### Material for the task
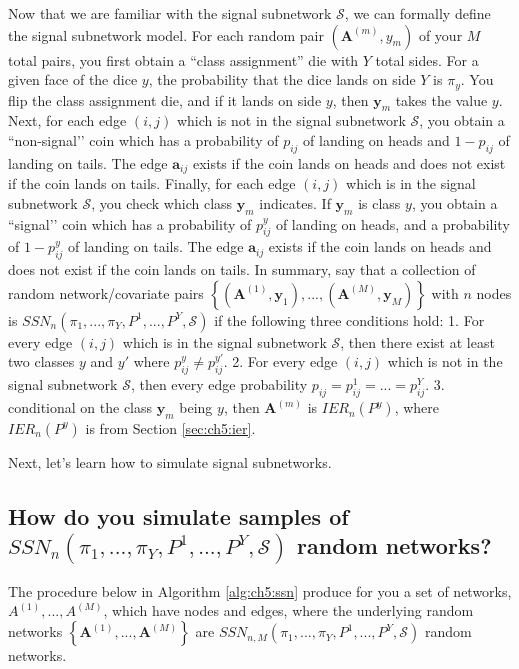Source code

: Now that we are familiar with the signal subnetwork $\mathcal S$, we can formally define the signal subnetwork model. For each random pair $(\mathbf A^{(m)}, y_m)$ of your $M$ total pairs, you first obtain a ``class assignment'' die with $Y$ total sides. For a given face of the dice $y$, the probability that the dice lands on side $Y$ is $\pi_y$. You flip the class assignment die, and if it lands on side $y$, then $\mathbf y_m$ takes the value $y$. Next, for each edge $(i,j)$ which is not in the signal subnetwork $\mathcal S$, you obtain a ``non-signal’’ coin which has a probability of $p_{ij}$ of landing on heads and $1 - p_{ij}$ of landing on tails. The edge $\mathbf a_{ij}$ exists if the coin lands on heads and does not exist if the coin lands on tails. Finally, for each edge $(i, j)$ which is in the signal subnetwork $\mathcal S$, you check which class $\mathbf y_m$ indicates. If $\mathbf y_m$ is class $y$, you obtain a ``signal’’ coin which has a probability of $p_{ij}^y$ of landing on heads, and a probability of $1 - p_{ij}^y$ of landing on tails. The edge $\mathbf a_{ij}$ exists if the coin lands on heads and does not exist if the coin lands on tails. In summary, say that a collection of random network/covariate pairs $\left\{(\mathbf A^{(1)}, \mathbf y_1), ..., (\mathbf A^{(M)}, \mathbf y_M)\right\}$ with $n$ nodes is $SSN_n(\pi_1, ..., \pi_Y, P^1, ..., P^Y, \mathcal S)$ if the following three conditions hold:
1. For every edge $(i, j)$ which is in the signal subnetwork $\mathcal S$, then there exist at least two classes $y$ and $y'$ where $p_{ij}^y \neq p_{ij}^{y'}$.
2. For every edge $(i, j)$ which is not in the signal subnetwork $\mathcal S$, then every edge probability $p_{ij}=p_{ij}^1 =...= p_{ij}^Y$. 
3. conditional on the class $\mathbf y_m$ being $y$, then $\mathbf A^{(m)}$ is $IER_n(P^y)$, where $IER_n(P^y)$ is from Section \ref{sec:ch5:ier}.

Next, let's learn how to simulate signal subnetworks.
\subsection{How do you simulate samples of $SSN_n(\pi_1, ..., \pi_Y, P^1, ..., P^Y, \mathcal S)$ random networks?}

The procedure below in Algorithm \ref{alg:ch5:ssn} produce for you a set of networks, $A^{(1)}, ..., A^{(M)}$, which have nodes and edges, where the underlying random networks $\left\{\mathbf A^{(1)},..., \mathbf A^{(M)}\right\}$ are $SSN_{n,M}(\pi_1,..., \pi_Y, P^1,..., P^Y, \mathcal S)$ random networks.


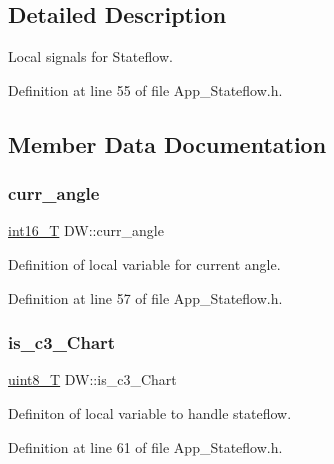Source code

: \subsection{Detailed Description}
Local signals for Stateflow. 

Definition at line 55 of file App\+\_\+\+Stateflow.\+h.



\subsection{Member Data Documentation}
\mbox{\label{struct_d_w_ab0801640ad5fc131a2c3e085d9986836}} 
\subsubsection{\texorpdfstring{curr\+\_\+angle}{curr\_angle}}
{\footnotesize\ttfamily \mbox{\hyperlink{_app___stateflowtypes_8h_ad73c6af88bb2ce70799e51f639309f21}{int16\+\_\+T}} D\+W\+::curr\+\_\+angle}



Definition of local variable for current angle. 



Definition at line 57 of file App\+\_\+\+Stateflow.\+h.

\mbox{\label{struct_d_w_a3b1191ce727da1e17f5a8923eb06ae80}} 
\subsubsection{\texorpdfstring{is\+\_\+c3\+\_\+\+Chart}{is\_c3\_Chart}}
{\footnotesize\ttfamily \mbox{\hyperlink{_app___stateflowtypes_8h_a2532a6244e023eee49f315c10f1f7c53}{uint8\+\_\+T}} D\+W\+::is\+\_\+c3\+\_\+\+Chart}



Definiton of local variable to handle stateflow. 



Definition at line 61 of file App\+\_\+\+Stateflow.\+h.

\mbox{\label{struct_d_w_a2736d80f513d2e420f13698e8baa6c59}}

### Exercise aim
Copy out nothing but text: transcribe the listing exactly and skip each picture.

### Solution to this exercise
Source code

: Now that we are familiar with the signal subnetwork $\mathcal S$, we can formally define the signal subnetwork model. For each random pair $(\mathbf A^{(m)}, y_m)$ of your $M$ total pairs, you first obtain a ``class assignment'' die with $Y$ total sides. For a given face of the dice $y$, the probability that the dice lands on side $Y$ is $\pi_y$. You flip the class assignment die, and if it lands on side $y$, then $\mathbf y_m$ takes the value $y$. Next, for each edge $(i,j)$ which is not in the signal subnetwork $\mathcal S$, you obtain a ``non-signal’’ coin which has a probability of $p_{ij}$ of landing on heads and $1 - p_{ij}$ of landing on tails. The edge $\mathbf a_{ij}$ exists if the coin lands on heads and does not exist if the coin lands on tails. Finally, for each edge $(i, j)$ which is in the signal subnetwork $\mathcal S$, you check which class $\mathbf y_m$ indicates. If $\mathbf y_m$ is class $y$, you obtain a ``signal’’ coin which has a probability of $p_{ij}^y$ of landing on heads, and a probability of $1 - p_{ij}^y$ of landing on tails. The edge $\mathbf a_{ij}$ exists if the coin lands on heads and does not exist if the coin lands on tails. In summary, say that a collection of random network/covariate pairs $\left\{(\mathbf A^{(1)}, \mathbf y_1), ..., (\mathbf A^{(M)}, \mathbf y_M)\right\}$ with $n$ nodes is $SSN_n(\pi_1, ..., \pi_Y, P^1, ..., P^Y, \mathcal S)$ if the following three conditions hold:
1. For every edge $(i, j)$ which is in the signal subnetwork $\mathcal S$, then there exist at least two classes $y$ and $y'$ where $p_{ij}^y \neq p_{ij}^{y'}$.
2. For every edge $(i, j)$ which is not in the signal subnetwork $\mathcal S$, then every edge probability $p_{ij}=p_{ij}^1 =...= p_{ij}^Y$. 
3. conditional on the class $\mathbf y_m$ being $y$, then $\mathbf A^{(m)}$ is $IER_n(P^y)$, where $IER_n(P^y)$ is from Section \ref{sec:ch5:ier}.

Next, let's learn how to simulate signal subnetworks.
\subsection{How do you simulate samples of $SSN_n(\pi_1, ..., \pi_Y, P^1, ..., P^Y, \mathcal S)$ random networks?}

The procedure below in Algorithm \ref{alg:ch5:ssn} produce for you a set of networks, $A^{(1)}, ..., A^{(M)}$, which have nodes and edges, where the underlying random networks $\left\{\mathbf A^{(1)},..., \mathbf A^{(M)}\right\}$ are $SSN_{n,M}(\pi_1,..., \pi_Y, P^1,..., P^Y, \mathcal S)$ random networks.


Source code

: \subsection{Detailed Description}
Local signals for Stateflow. 

Definition at line 55 of file App\+\_\+\+Stateflow.\+h.



\subsection{Member Data Documentation}
\mbox{\label{struct_d_w_ab0801640ad5fc131a2c3e085d9986836}} 
\subsubsection{\texorpdfstring{curr\+\_\+angle}{curr\_angle}}
{\footnotesize\ttfamily \mbox{\hyperlink{_app___stateflowtypes_8h_ad73c6af88bb2ce70799e51f639309f21}{int16\+\_\+T}} D\+W\+::curr\+\_\+angle}



Definition of local variable for current angle. 



Definition at line 57 of file App\+\_\+\+Stateflow.\+h.

\mbox{\label{struct_d_w_a3b1191ce727da1e17f5a8923eb06ae80}} 
\subsubsection{\texorpdfstring{is\+\_\+c3\+\_\+\+Chart}{is\_c3\_Chart}}
{\footnotesize\ttfamily \mbox{\hyperlink{_app___stateflowtypes_8h_a2532a6244e023eee49f315c10f1f7c53}{uint8\+\_\+T}} D\+W\+::is\+\_\+c3\+\_\+\+Chart}



Definiton of local variable to handle stateflow. 



Definition at line 61 of file App\+\_\+\+Stateflow.\+h.

\mbox{\label{struct_d_w_a2736d80f513d2e420f13698e8baa6c59}}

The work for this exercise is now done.